I have been somewhat of a nuisance to some people in the last year.
I want to apologize. Maybe I should have kept my problems to myself. Maybe I should have tried to be a nice person. Maybe I could have done things differently, but now everything is done, and I can't take it back.
I want to tell everyone that I loved every single time you heard me, and I hope that I could give back the moments of joy you gave me, or at least I hope I can do that someday.
Thanks for being my friends.
I hope I can be your friend as well.
Please, tell me if I am bothering you. As a friend I never wanted to be a burden, but I get carried away when we talk.
I get sad when any of you is not ok. I know sometimes it is not in my power to make you feel happy, but I want to push my limit, so one day I may be able to help, when you least expect.
I feel happy whenever I remember your smiles. Your kisses and hugs are the reason I go on.
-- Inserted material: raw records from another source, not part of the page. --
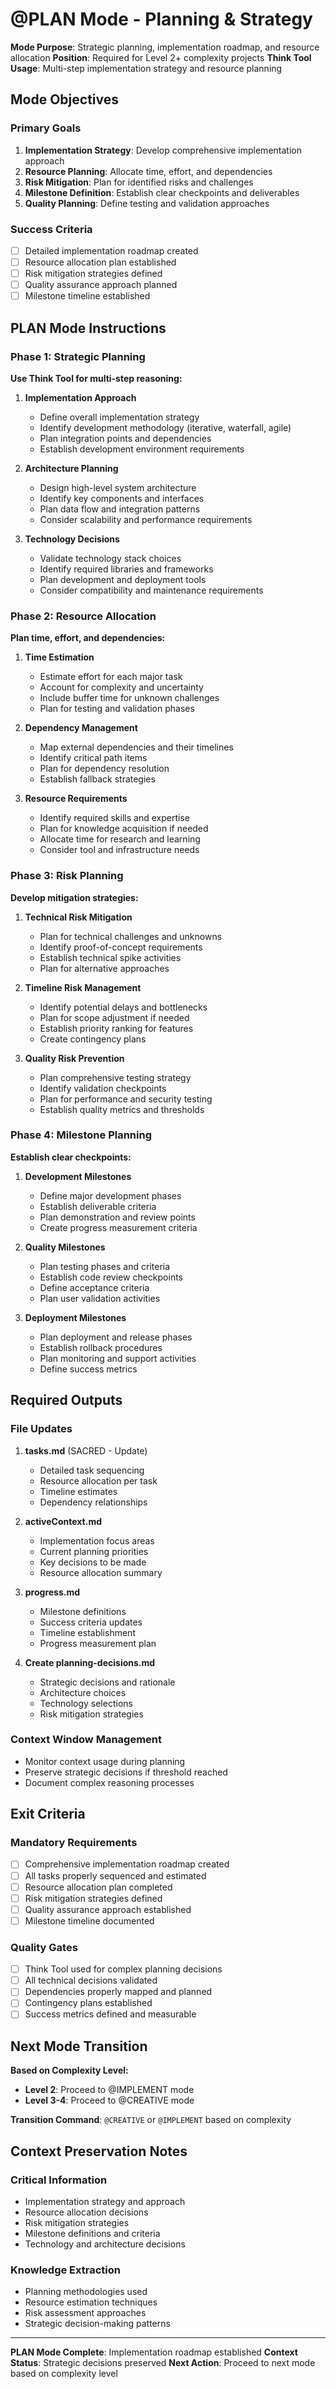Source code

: # @PLAN Mode - Planning & Strategy

**Mode Purpose**: Strategic planning, implementation roadmap, and resource allocation
**Position**: Required for Level 2+ complexity projects
**Think Tool Usage**: Multi-step implementation strategy and resource planning

## Mode Objectives

### Primary Goals
1. **Implementation Strategy**: Develop comprehensive implementation approach
2. **Resource Planning**: Allocate time, effort, and dependencies
3. **Risk Mitigation**: Plan for identified risks and challenges
4. **Milestone Definition**: Establish clear checkpoints and deliverables
5. **Quality Planning**: Define testing and validation approaches

### Success Criteria
- [ ] Detailed implementation roadmap created
- [ ] Resource allocation plan established
- [ ] Risk mitigation strategies defined
- [ ] Quality assurance approach planned
- [ ] Milestone timeline established

## PLAN Mode Instructions

### Phase 1: Strategic Planning
**Use Think Tool for multi-step reasoning:**

1. **Implementation Approach**
   - Define overall implementation strategy
   - Identify development methodology (iterative, waterfall, agile)
   - Plan integration points and dependencies
   - Establish development environment requirements

2. **Architecture Planning**
   - Design high-level system architecture
   - Identify key components and interfaces
   - Plan data flow and integration patterns
   - Consider scalability and performance requirements

3. **Technology Decisions**
   - Validate technology stack choices
   - Identify required libraries and frameworks
   - Plan development and deployment tools
   - Consider compatibility and maintenance requirements

### Phase 2: Resource Allocation
**Plan time, effort, and dependencies:**

1. **Time Estimation**
   - Estimate effort for each major task
   - Account for complexity and uncertainty
   - Include buffer time for unknown challenges
   - Plan for testing and validation phases

2. **Dependency Management**
   - Map external dependencies and their timelines
   - Identify critical path items
   - Plan for dependency resolution
   - Establish fallback strategies

3. **Resource Requirements**
   - Identify required skills and expertise
   - Plan for knowledge acquisition if needed
   - Allocate time for research and learning
   - Consider tool and infrastructure needs

### Phase 3: Risk Planning
**Develop mitigation strategies:**

1. **Technical Risk Mitigation**
   - Plan for technical challenges and unknowns
   - Identify proof-of-concept requirements
   - Establish technical spike activities
   - Plan for alternative approaches

2. **Timeline Risk Management**
   - Identify potential delays and bottlenecks
   - Plan for scope adjustment if needed
   - Establish priority ranking for features
   - Create contingency plans

3. **Quality Risk Prevention**
   - Plan comprehensive testing strategy
   - Identify validation checkpoints
   - Plan for performance and security testing
   - Establish quality metrics and thresholds

### Phase 4: Milestone Planning
**Establish clear checkpoints:**

1. **Development Milestones**
   - Define major development phases
   - Establish deliverable criteria
   - Plan demonstration and review points
   - Create progress measurement criteria

2. **Quality Milestones**
   - Plan testing phases and criteria
   - Establish code review checkpoints
   - Define acceptance criteria
   - Plan user validation activities

3. **Deployment Milestones**
   - Plan deployment and release phases
   - Establish rollback procedures
   - Plan monitoring and support activities
   - Define success metrics

## Required Outputs

### File Updates
1. **tasks.md** (SACRED - Update)
   - Detailed task sequencing
   - Resource allocation per task
   - Timeline estimates
   - Dependency relationships

2. **activeContext.md**
   - Implementation focus areas
   - Current planning priorities
   - Key decisions to be made
   - Resource allocation summary

3. **progress.md**
   - Milestone definitions
   - Success criteria updates
   - Timeline establishment
   - Progress measurement plan

4. **Create planning-decisions.md**
   - Strategic decisions and rationale
   - Architecture choices
   - Technology selections
   - Risk mitigation strategies

### Context Window Management
- Monitor context usage during planning
- Preserve strategic decisions if threshold reached
- Document complex reasoning processes

## Exit Criteria

### Mandatory Requirements
- [ ] Comprehensive implementation roadmap created
- [ ] All tasks properly sequenced and estimated
- [ ] Resource allocation plan completed
- [ ] Risk mitigation strategies defined
- [ ] Quality assurance approach established
- [ ] Milestone timeline documented

### Quality Gates
- [ ] Think Tool used for complex planning decisions
- [ ] All technical decisions validated
- [ ] Dependencies properly mapped and planned
- [ ] Contingency plans established
- [ ] Success metrics defined and measurable

## Next Mode Transition

**Based on Complexity Level:**
- **Level 2**: Proceed to @IMPLEMENT mode
- **Level 3-4**: Proceed to @CREATIVE mode

**Transition Command**: `@CREATIVE` or `@IMPLEMENT` based on complexity

## Context Preservation Notes

### Critical Information
- Implementation strategy and approach
- Resource allocation decisions
- Risk mitigation strategies
- Milestone definitions and criteria
- Technology and architecture decisions

### Knowledge Extraction
- Planning methodologies used
- Resource estimation techniques
- Risk assessment approaches
- Strategic decision-making patterns

---
**PLAN Mode Complete**: Implementation roadmap established
**Context Status**: Strategic decisions preserved
**Next Action**: Proceed to next mode based on complexity level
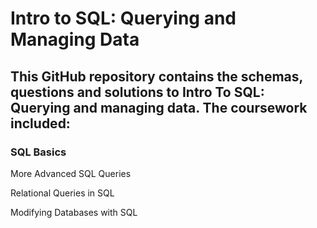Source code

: # Intro to SQL: Querying and Managing Data
## This GitHub repository contains the schemas, questions and solutions to Intro To SQL: Querying and managing data. The coursework included:

### SQL Basics

More Advanced SQL Queries

Relational Queries in SQL

Modifying Databases with SQL
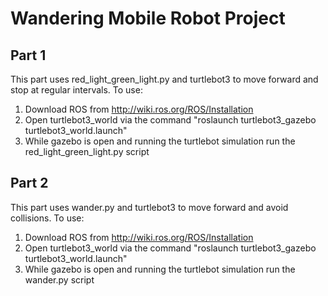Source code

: # Wandering Mobile Robot Project

## Part 1

This part uses red_light_green_light.py and turtlebot3 to move forward and stop at regular intervals.
To use:

1. Download ROS from <http://wiki.ros.org/ROS/Installation>
2. Open turtlebot3_world via the command "roslaunch turtlebot3_gazebo turtlebot3_world.launch"
3. While gazebo is open and running the turtlebot simulation run the red_light_green_light.py script

## Part 2

This part uses wander.py and turtlebot3 to move forward and avoid collisions.
To use:

1. Download ROS from <http://wiki.ros.org/ROS/Installation>
2. Open turtlebot3_world via the command "roslaunch turtlebot3_gazebo turtlebot3_world.launch"
3. While gazebo is open and running the turtlebot simulation run the wander.py script
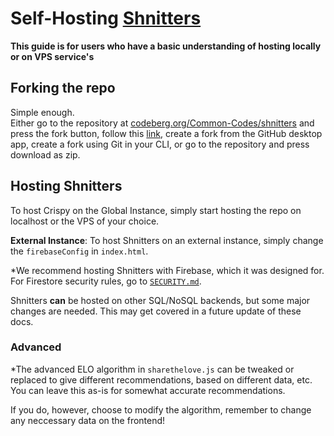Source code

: # Self-Hosting [Shnitters](https://common-codes.github.io/shnitters)
**This guide is for users who have a basic understanding of hosting locally or on VPS service's**

## Forking the repo
Simple enough.<br>
Either go to the repository at [codeberg.org/Common-Codes/shnitters](https://codeberg.org/Common-Codes/shnitters) and press the fork button, follow this [link](https://github.com/Common-Codes/shnitters/fork), create a fork from the GitHub desktop app, create a fork using Git in your CLI, or go to the repository and press download as zip.

## Hosting Shnitters
To host Crispy on the Global Instance, simply start hosting the repo on localhost or the VPS of your choice.

**External Instance**: To host Shnitters on an external instance, simply change the `firebaseConfig` in `index.html`.

*We recommend hosting Shnitters with Firebase, which it was designed for. For Firestore security rules, go to [`SECURITY.md`](https://github.com/Common-Codes/self-host-monorepo/blob/main/shnitters/SECURITY.md).

Shnitters **can** be hosted on other SQL/NoSQL backends, but some major changes are needed. This may get covered in a future update of these docs.

### Advanced
*The advanced ELO algorithm in `sharethelove.js` can be tweaked or replaced to give different recommendations, based on different data, etc. You can leave this as-is for somewhat accurate recommendations.

If you do, however, choose to modify the algorithm, remember to change any neccessary data on the frontend!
They give me the hope and energy to dream.
I am here to talk whenever you want, tell me how to be a better friend, teach me new things, and learn with me if I can teach you something.
Sorry for every pain I caused. I know I lost some friends because of this, and I don't want the see that happen again.
I pray you will be happy, and I will try to do everthing in my power to make you happier every day.
It is a shame that most of you won't read this, but it matters not, I will do my best to make my wishes of happiness come true nonetheless.
I hope I find the energy for that... but I know it is hidden in your smile.